Bereits der Einstieg fiel mir schwer. Fast die Hälfte des Buches widmet sich dem ersten Tag an der Akademie, wirkt dabei jedoch überraschend langatmig, ohne wirklich Orientierung zu geben. Statt die Welt verständlich aufzubauen, bleiben viele grundlegende Fragen offen: Warum sind die Kinder überhaupt an dieser Schule? Haben sie besondere Fähigkeiten? Welche Regeln gelten? Gerade hier hätte ich mir mehr Klarheit gewünscht, denn der Weltenbau bleibt insgesamt sehr unausgereift.

Nach diesem zähen Beginn kippt das Erzähltempo dann ins Gegenteil. Plötzlich reiht sich eine Herausforderung an die nächste, ohne dass diese wirklich ausgearbeitet oder reflektiert werden. Penelope stolpert von Situation zu Situation, doch echte Spannung kommt kaum auf, da viele Probleme zu einfach gelöst werden und kaum nachhaltige Entwicklung stattfindet.

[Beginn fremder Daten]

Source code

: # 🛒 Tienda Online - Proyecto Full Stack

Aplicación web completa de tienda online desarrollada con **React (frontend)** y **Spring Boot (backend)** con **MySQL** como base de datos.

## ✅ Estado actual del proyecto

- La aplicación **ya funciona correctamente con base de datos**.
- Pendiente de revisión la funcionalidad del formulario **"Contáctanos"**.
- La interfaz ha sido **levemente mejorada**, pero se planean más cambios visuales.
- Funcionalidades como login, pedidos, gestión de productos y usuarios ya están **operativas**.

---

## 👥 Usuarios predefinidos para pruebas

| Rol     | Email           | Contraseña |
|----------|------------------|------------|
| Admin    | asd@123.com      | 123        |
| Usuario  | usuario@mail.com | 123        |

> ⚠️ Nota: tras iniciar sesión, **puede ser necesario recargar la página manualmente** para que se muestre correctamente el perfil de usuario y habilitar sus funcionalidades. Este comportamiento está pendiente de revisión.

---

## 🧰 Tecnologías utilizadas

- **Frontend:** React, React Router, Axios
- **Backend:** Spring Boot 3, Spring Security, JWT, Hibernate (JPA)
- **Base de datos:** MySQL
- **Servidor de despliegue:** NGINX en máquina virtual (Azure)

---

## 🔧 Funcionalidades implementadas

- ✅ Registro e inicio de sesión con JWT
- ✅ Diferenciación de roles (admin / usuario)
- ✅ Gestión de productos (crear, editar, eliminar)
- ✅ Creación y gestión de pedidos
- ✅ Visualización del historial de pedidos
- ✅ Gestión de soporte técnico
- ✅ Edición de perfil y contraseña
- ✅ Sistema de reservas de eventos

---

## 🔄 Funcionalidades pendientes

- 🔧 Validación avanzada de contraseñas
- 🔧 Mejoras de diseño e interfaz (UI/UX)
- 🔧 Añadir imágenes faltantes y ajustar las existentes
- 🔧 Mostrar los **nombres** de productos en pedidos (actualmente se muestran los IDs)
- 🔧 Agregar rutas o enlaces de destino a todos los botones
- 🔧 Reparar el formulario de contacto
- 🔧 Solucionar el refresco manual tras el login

Auch die Figuren konnten mich nur bedingt überzeugen. Penelope wird stark über ihren Wunsch definiert, unbedingt zu Athena zu gehören. Ihre Entwicklung ist zwar ein kleiner Lichtblick, da sie im Verlauf beginnt, ihren eigenen Weg zu akzeptieren, insgesamt bleibt sie aber recht eindimensional. Die Nebenfiguren sind größtenteils sympathisch, bleiben jedoch blass und wenig greifbar.

Insgesamt wirkt das Buch wie eine Mischung aus beliebten Konzepten – ein wenig Zauberschule, ein wenig griechische Mythologie – ohne daraus etwas Eigenständiges zu entwickeln. Die Ideen sind da, werden aber nicht konsequent ausgearbeitet.

Schade, denn das Konzept hätte viel Potenzial gehabt. So bleibt eine Geschichte, die weder im Aufbau noch in der Umsetzung wirklich überzeugen kann und hinter ihren Möglichkeiten zurückbleibt.